Saved entries

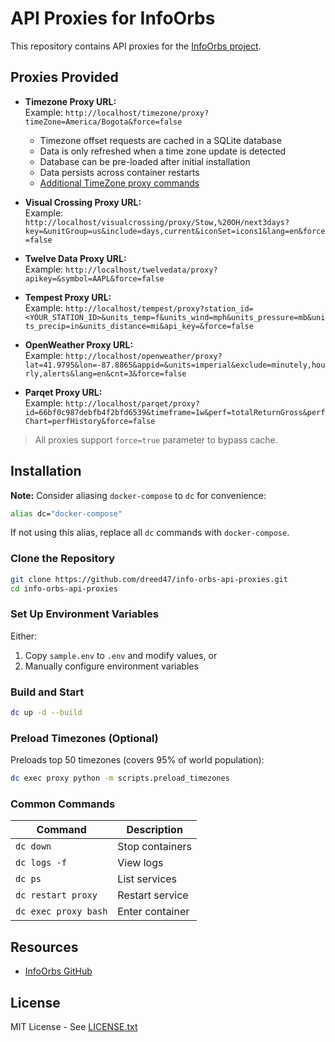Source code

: # API Proxies for InfoOrbs

This repository contains API proxies for the [InfoOrbs project](https://github.com/brettdottech/info-orbs).

## Proxies Provided

- **Timezone Proxy URL:**  
  Example: `http://localhost/timezone/proxy?timeZone=America/Bogota&force=false`

  - Timezone offset requests are cached in a SQLite database
  - Data is only refreshed when a time zone update is detected
  - Database can be pre-loaded after initial installation
  - Data persists across container restarts
  - [Additional TimeZone proxy commands](/README-docker.md#timezone-proxy-commands)

- **Visual Crossing Proxy URL:**  
  Example: `http://localhost/visualcrossing/proxy/Stow,%20OH/next3days?key=&unitGroup=us&include=days,current&iconSet=icons1&lang=en&force=false`

- **Twelve Data Proxy URL:**  
  Example: `http://localhost/twelvedata/proxy?apikey=&symbol=AAPL&force=false`

- **Tempest Proxy URL:**  
  Example: `http://localhost/tempest/proxy?station_id=<YOUR_STATION_ID>&units_temp=f&units_wind=mph&units_pressure=mb&units_precip=in&units_distance=mi&api_key=&force=false`

- **OpenWeather Proxy URL:**  
  Example: `http://localhost/openweather/proxy?lat=41.9795&lon=-87.8865&appid=&units=imperial&exclude=minutely,hourly,alerts&lang=en&cnt=3&force=false`

- **Parqet Proxy URL:**  
  Example: `http://localhost/parqet/proxy?id=66bf0c987debfb4f2bfd6539&timeframe=1w&perf=totalReturnGross&perfChart=perfHistory&force=false`

> All proxies support `force=true` parameter to bypass cache.

## Installation

**Note:** Consider aliasing `docker-compose` to `dc` for convenience:

```bash
alias dc="docker-compose"
```

If not using this alias, replace all `dc` commands with `docker-compose`.

### Clone the Repository

```bash
git clone https://github.com/dreed47/info-orbs-api-proxies.git
cd info-orbs-api-proxies
```

### Set Up Environment Variables

Either:

1. Copy `sample.env` to `.env` and modify values, or
2. Manually configure environment variables

### Build and Start

```bash
dc up -d --build
```

### Preload Timezones (Optional)

Preloads top 50 timezones (covers 95% of world population):

```bash
dc exec proxy python -m scripts.preload_timezones
```

### Common Commands

| Command              | Description     |
| -------------------- | --------------- |
| `dc down`            | Stop containers |
| `dc logs -f`         | View logs       |
| `dc ps`              | List services   |
| `dc restart proxy`   | Restart service |
| `dc exec proxy bash` | Enter container |

## Resources

- [InfoOrbs GitHub](https://github.com/brettdottech/info-orbs)

## License

MIT License - See [LICENSE.txt](LICENSE.txt)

| Task description |
The entries above should be retyped word for word, with all pictures omitted.

| Solution to this exercise |
Source code

: # API Proxies for InfoOrbs

This repository contains API proxies for the [InfoOrbs project](https://github.com/brettdottech/info-orbs).

## Proxies Provided

- **Timezone Proxy URL:**  
  Example: `http://localhost/timezone/proxy?timeZone=America/Bogota&force=false`

  - Timezone offset requests are cached in a SQLite database
  - Data is only refreshed when a time zone update is detected
  - Database can be pre-loaded after initial installation
  - Data persists across container restarts
  - [Additional TimeZone proxy commands](/README-docker.md#timezone-proxy-commands)

- **Visual Crossing Proxy URL:**  
  Example: `http://localhost/visualcrossing/proxy/Stow,%20OH/next3days?key=&unitGroup=us&include=days,current&iconSet=icons1&lang=en&force=false`

- **Twelve Data Proxy URL:**  
  Example: `http://localhost/twelvedata/proxy?apikey=&symbol=AAPL&force=false`

- **Tempest Proxy URL:**  
  Example: `http://localhost/tempest/proxy?station_id=<YOUR_STATION_ID>&units_temp=f&units_wind=mph&units_pressure=mb&units_precip=in&units_distance=mi&api_key=&force=false`

- **OpenWeather Proxy URL:**  
  Example: `http://localhost/openweather/proxy?lat=41.9795&lon=-87.8865&appid=&units=imperial&exclude=minutely,hourly,alerts&lang=en&cnt=3&force=false`

- **Parqet Proxy URL:**  
  Example: `http://localhost/parqet/proxy?id=66bf0c987debfb4f2bfd6539&timeframe=1w&perf=totalReturnGross&perfChart=perfHistory&force=false`

> All proxies support `force=true` parameter to bypass cache.

## Installation

**Note:** Consider aliasing `docker-compose` to `dc` for convenience:

```bash
alias dc="docker-compose"
```

If not using this alias, replace all `dc` commands with `docker-compose`.

### Clone the Repository

```bash
git clone https://github.com/dreed47/info-orbs-api-proxies.git
cd info-orbs-api-proxies
```

### Set Up Environment Variables

Either:

1. Copy `sample.env` to `.env` and modify values, or
2. Manually configure environment variables

### Build and Start

```bash
dc up -d --build
```

### Preload Timezones (Optional)

Preloads top 50 timezones (covers 95% of world population):

```bash
dc exec proxy python -m scripts.preload_timezones
```

### Common Commands

| Command              | Description     |
| -------------------- | --------------- |
| `dc down`            | Stop containers |
| `dc logs -f`         | View logs       |
| `dc ps`              | List services   |
| `dc restart proxy`   | Restart service |
| `dc exec proxy bash` | Enter container |

## Resources

- [InfoOrbs GitHub](https://github.com/brettdottech/info-orbs)

## License

MIT License - See [LICENSE.txt](LICENSE.txt)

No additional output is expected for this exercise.